#### Exercise inputs
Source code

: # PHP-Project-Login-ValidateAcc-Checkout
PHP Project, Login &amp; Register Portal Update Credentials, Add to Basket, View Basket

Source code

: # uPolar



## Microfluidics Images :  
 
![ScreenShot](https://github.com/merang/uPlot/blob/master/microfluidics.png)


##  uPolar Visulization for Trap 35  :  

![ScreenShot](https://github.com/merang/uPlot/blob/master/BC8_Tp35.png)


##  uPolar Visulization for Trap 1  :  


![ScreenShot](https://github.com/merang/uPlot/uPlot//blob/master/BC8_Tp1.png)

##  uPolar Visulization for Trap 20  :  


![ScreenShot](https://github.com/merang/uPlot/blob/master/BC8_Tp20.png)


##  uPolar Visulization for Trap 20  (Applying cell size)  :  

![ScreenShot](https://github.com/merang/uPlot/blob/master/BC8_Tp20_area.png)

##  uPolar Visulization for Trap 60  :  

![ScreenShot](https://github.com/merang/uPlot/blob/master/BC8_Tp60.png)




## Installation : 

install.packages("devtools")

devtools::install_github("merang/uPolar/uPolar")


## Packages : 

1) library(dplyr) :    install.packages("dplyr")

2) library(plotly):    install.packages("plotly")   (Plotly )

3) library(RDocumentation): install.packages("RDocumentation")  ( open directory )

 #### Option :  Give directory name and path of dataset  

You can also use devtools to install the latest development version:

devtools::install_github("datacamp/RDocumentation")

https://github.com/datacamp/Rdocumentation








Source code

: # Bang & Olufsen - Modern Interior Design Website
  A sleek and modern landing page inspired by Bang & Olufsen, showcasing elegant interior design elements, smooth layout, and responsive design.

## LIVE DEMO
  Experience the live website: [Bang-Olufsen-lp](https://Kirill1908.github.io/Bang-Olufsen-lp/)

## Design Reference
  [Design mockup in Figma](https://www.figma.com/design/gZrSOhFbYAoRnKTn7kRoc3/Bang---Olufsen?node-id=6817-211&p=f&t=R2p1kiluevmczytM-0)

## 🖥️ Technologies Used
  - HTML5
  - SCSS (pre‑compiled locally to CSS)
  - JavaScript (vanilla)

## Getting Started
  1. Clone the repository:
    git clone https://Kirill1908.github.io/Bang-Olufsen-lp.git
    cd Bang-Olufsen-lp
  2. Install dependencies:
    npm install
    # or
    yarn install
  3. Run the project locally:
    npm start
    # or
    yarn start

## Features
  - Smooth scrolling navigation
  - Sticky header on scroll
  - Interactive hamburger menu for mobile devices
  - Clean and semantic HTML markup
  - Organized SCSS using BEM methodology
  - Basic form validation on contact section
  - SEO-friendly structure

#### Activity
Among the lines of the records above, count those holding the string "SCSS", and report only the number.

#### Solved problem
2